Microsoft explicitly turns off GPU acceleration for IE in a remote desktop session. See article http://support.microsoft.com/kb/2528233 under “Do My Video Card and Video Driver Support hardware acceleration?”. You can leave feedback on the article for Microsoft.

Microsoft state:

If Internet Explorer 9 detects that your video card or video driver does not support GPU hardware acceleration, it uses software rendering instead of GPU rendering for the following reasons:  

  • Internet Explorer 9 is running in a remote desktop session.

The uber-geeky mystery (developer-to-developer time)
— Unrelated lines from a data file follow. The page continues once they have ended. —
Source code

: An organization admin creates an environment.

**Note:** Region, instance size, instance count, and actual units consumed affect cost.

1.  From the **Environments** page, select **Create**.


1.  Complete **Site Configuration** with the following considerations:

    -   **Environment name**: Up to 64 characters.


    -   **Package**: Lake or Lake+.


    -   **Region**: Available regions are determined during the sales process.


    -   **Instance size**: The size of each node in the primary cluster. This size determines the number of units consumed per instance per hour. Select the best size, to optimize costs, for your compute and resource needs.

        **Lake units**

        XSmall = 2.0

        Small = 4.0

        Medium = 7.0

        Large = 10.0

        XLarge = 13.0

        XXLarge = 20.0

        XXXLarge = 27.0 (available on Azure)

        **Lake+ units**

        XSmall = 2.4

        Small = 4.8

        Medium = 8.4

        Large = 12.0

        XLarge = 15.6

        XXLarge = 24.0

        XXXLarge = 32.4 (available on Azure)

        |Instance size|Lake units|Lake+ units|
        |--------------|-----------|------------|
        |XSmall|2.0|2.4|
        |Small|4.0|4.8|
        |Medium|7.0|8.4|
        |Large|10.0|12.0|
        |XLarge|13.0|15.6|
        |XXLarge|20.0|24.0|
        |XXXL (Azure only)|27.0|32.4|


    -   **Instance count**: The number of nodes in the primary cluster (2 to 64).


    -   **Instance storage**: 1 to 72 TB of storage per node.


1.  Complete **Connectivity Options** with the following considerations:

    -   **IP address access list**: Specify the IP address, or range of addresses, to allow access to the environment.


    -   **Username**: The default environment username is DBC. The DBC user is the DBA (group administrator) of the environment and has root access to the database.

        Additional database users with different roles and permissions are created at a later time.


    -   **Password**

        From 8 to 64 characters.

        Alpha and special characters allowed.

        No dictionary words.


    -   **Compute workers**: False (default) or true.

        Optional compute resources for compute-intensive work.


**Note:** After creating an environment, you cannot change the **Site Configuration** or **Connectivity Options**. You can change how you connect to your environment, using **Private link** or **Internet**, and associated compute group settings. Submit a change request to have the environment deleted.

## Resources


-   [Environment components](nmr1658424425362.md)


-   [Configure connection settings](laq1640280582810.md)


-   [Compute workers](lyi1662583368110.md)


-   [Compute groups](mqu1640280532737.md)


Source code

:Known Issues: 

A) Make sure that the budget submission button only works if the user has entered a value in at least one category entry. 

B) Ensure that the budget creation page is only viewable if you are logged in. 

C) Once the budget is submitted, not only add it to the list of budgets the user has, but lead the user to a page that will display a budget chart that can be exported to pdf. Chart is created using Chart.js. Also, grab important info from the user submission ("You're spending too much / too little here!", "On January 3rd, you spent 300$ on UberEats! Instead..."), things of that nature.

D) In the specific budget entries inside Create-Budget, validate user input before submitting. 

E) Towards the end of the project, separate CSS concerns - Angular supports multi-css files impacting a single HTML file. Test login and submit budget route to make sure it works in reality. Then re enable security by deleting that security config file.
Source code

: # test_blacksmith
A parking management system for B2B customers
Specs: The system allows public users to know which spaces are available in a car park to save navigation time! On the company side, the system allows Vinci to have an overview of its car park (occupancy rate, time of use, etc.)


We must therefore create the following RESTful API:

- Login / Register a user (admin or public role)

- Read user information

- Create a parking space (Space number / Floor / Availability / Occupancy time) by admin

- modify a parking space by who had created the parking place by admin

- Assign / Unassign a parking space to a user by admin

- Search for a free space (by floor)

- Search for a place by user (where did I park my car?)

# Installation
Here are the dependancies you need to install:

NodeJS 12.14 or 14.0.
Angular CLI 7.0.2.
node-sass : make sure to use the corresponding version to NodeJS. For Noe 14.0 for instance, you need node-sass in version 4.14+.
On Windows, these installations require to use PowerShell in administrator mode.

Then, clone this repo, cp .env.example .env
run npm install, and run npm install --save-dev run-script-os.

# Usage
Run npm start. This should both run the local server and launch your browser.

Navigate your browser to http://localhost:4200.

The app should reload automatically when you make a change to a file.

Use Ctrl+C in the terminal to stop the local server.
One of our engineers curious about this played around with a XenServer kernel to probe whether there was a workaround to override this feature. We have a strong suspicion that this is being blocked by the viridian flags (IE seems to turn off GPU usage if viridian enlightenments are enabled. You can turn these off on XenServer by setting platform:viridian=false in your VM config; but you will find your VM’s performance is worse as Windows will then rely on Xen’s emulation of h/w – i.e. not useful!), which mean that it will affect hypervisors such as Citrix XenServer or Microsoft’s own Hyper-V. Whilst playing with these flags might confirm the hypothesis it will not prove a workaround.
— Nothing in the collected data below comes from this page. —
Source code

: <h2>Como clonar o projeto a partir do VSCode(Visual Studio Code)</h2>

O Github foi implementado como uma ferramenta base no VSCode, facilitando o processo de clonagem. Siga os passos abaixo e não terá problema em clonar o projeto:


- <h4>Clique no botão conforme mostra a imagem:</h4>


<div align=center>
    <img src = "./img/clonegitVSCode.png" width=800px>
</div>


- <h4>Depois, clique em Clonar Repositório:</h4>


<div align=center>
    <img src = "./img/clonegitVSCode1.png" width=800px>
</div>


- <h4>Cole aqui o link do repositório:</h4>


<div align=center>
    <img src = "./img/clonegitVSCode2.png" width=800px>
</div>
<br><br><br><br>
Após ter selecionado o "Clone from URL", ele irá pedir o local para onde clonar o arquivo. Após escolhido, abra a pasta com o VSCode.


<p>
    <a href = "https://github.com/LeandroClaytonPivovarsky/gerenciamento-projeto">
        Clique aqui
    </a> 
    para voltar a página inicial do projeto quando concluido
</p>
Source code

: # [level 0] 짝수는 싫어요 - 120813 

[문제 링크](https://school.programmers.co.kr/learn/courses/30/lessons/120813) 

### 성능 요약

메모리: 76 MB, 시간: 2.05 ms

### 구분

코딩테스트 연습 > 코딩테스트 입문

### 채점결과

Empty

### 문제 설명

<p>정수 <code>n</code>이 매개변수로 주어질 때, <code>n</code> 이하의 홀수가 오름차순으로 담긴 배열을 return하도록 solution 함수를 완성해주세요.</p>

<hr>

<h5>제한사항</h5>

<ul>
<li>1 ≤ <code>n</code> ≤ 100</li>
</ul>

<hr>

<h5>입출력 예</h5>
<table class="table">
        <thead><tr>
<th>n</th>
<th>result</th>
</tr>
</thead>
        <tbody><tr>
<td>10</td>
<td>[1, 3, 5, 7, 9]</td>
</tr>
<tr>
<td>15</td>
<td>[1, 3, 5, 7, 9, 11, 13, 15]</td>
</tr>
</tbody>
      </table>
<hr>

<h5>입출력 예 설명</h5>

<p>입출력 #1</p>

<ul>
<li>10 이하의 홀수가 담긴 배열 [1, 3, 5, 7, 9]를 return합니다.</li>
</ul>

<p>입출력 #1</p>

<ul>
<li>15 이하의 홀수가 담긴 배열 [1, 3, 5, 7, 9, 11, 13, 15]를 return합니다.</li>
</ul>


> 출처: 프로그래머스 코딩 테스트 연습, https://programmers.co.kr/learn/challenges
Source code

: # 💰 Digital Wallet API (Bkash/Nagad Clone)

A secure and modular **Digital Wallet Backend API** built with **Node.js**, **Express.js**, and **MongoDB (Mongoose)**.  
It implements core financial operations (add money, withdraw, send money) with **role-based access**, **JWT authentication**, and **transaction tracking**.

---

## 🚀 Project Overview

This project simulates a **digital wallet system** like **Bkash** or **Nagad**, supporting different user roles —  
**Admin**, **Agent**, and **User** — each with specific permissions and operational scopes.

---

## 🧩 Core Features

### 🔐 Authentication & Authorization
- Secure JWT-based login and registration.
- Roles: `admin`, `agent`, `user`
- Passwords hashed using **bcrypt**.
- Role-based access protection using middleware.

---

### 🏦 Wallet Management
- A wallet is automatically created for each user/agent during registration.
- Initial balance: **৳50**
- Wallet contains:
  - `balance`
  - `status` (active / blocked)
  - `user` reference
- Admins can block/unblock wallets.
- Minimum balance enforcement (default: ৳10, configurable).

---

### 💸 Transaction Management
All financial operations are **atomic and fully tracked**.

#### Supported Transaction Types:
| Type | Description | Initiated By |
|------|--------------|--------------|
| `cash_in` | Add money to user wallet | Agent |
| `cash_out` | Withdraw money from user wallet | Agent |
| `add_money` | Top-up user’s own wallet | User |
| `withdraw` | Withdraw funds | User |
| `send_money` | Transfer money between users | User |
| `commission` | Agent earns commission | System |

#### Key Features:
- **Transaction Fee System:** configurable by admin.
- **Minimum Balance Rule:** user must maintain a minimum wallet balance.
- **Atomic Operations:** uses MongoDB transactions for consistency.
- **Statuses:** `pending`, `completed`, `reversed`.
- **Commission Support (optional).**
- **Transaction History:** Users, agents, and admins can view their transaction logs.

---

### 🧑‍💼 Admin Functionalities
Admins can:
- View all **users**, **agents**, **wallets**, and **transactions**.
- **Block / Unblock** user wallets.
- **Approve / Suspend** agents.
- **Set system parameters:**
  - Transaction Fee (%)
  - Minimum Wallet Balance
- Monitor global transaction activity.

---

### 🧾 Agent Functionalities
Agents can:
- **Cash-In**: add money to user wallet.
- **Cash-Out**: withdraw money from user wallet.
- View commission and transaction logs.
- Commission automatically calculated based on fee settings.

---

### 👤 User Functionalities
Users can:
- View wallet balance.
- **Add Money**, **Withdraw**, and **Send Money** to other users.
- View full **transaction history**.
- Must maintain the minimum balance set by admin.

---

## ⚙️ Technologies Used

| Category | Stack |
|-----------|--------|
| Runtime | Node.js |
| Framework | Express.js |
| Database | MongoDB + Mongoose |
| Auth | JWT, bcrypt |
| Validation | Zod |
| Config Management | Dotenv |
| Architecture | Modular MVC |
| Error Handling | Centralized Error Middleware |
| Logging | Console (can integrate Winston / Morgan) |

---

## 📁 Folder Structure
Side Note: I added some information on checking DirectX and OpenGL application usage of rendering libraries and GPUs is optimal yesterday, on this post.

I’ve no idea why Microsoft have designed it like this, I did wonder if it might be tied to Hyper-V licensing or similar but I genuinely don’t know. XenServer actually deliberately uses the same mechanisms as Hyper-V to ensure optimal performance for Windows OSs on Citrix XenServer and in this case we seem aligned to their support for this feature!


At the moment the only workaround I can suggest is to use an alternative browser or benchmarking application (e.g. Unigine Tropics), if you encounter this issue. I have queried this with Microsoft as to whether this will be configurable in the future but really they would need to hear from their IE customers of demand for a design change. So if you have encountered this issue please do let Microsoft know!

UPDATE – Nov 2014

After a long running case via front-line support at Microsoft, Microsoft confirmed that internally IE is turning off the ability to get GPU support. In this case because they were observing hangs and performance issues within IE that they attribute to the GPU and driver. They have agreed to update support KB’s like this one for the relevant IE versions: http://support.microsoft.com/kb/2528233

With this explanation:

  • If Internet Explorer 9 detects that your video card or video driver does support GPU hardware acceleration, it will use software rendering instead of GPU rendering for the following reasons:

My Support reference was: XXXXXXXXXXXXX, if anyone has raised similar. Microsoft have agreed to clarify that they do not believe there is a Citrix issue. I believe a customer would need to raise this in conjunction with their GPU vendor in order to get a detailed explanation of why IE is exposed to this GPU reliability / performance issue but Chrome is not. (Update 16th May 2015: Microsoft have indicated that our support case number is confidential information and have requested it is removed from the blog).